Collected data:
◆ ◆ ◆ ◆

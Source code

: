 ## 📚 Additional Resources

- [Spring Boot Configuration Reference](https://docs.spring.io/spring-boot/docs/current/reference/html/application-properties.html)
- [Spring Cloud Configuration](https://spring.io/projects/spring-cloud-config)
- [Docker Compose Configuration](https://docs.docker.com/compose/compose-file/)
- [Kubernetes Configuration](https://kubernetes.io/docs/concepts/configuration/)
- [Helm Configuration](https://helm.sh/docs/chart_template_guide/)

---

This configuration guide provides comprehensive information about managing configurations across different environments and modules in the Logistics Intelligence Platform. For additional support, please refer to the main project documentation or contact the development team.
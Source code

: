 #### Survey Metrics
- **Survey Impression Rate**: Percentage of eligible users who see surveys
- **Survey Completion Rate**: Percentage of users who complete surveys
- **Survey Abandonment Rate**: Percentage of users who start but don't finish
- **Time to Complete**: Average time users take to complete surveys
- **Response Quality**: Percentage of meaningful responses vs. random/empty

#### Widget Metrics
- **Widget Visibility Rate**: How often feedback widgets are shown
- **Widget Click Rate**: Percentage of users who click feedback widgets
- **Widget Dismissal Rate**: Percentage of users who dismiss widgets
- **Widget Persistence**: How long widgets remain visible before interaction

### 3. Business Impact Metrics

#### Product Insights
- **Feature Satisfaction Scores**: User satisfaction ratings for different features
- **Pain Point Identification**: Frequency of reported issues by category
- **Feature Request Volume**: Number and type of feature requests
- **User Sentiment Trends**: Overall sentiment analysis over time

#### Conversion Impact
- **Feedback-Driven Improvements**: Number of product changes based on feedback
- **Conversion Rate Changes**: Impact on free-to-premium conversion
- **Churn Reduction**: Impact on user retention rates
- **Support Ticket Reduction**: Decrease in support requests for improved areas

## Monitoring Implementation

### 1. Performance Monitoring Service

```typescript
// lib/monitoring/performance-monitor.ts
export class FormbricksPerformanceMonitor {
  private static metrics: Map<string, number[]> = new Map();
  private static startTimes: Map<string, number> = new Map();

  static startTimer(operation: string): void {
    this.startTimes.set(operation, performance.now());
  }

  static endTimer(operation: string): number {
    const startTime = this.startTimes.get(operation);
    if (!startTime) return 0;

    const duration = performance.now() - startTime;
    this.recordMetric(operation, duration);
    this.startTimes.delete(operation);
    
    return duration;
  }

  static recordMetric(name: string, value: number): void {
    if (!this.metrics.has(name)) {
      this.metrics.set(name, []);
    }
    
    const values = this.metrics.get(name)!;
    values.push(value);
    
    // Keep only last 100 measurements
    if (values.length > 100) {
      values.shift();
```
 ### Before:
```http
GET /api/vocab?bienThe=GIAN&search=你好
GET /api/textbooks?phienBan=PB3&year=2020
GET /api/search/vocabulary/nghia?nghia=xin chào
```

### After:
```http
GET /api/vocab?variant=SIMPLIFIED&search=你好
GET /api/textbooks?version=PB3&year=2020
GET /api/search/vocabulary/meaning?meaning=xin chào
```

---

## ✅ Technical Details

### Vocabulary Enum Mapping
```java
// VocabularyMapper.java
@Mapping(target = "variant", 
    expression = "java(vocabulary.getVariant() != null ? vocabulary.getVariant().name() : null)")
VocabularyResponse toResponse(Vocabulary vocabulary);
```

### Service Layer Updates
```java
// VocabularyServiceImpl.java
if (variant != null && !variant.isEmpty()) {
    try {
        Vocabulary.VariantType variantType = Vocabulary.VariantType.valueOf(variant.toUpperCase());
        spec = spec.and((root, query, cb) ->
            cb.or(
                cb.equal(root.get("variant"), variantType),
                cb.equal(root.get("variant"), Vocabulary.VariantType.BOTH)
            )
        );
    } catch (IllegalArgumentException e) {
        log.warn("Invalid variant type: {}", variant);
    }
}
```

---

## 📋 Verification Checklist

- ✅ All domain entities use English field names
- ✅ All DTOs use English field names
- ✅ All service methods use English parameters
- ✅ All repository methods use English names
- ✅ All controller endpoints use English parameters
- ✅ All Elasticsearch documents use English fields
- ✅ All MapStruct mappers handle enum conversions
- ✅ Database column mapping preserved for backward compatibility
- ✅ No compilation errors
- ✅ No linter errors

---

◆ ◆ ◆ ◆

TASK ITEM: Throughout the data above, copy all lines where the word "widgets" is found.

EXERCISE ANSWER:
- **Widget Visibility Rate**: How often feedback widgets are shown
- **Widget Click Rate**: Percentage of users who click feedback widgets
- **Widget Dismissal Rate**: Percentage of users who dismiss widgets
- **Widget Persistence**: How long widgets remain visible before interaction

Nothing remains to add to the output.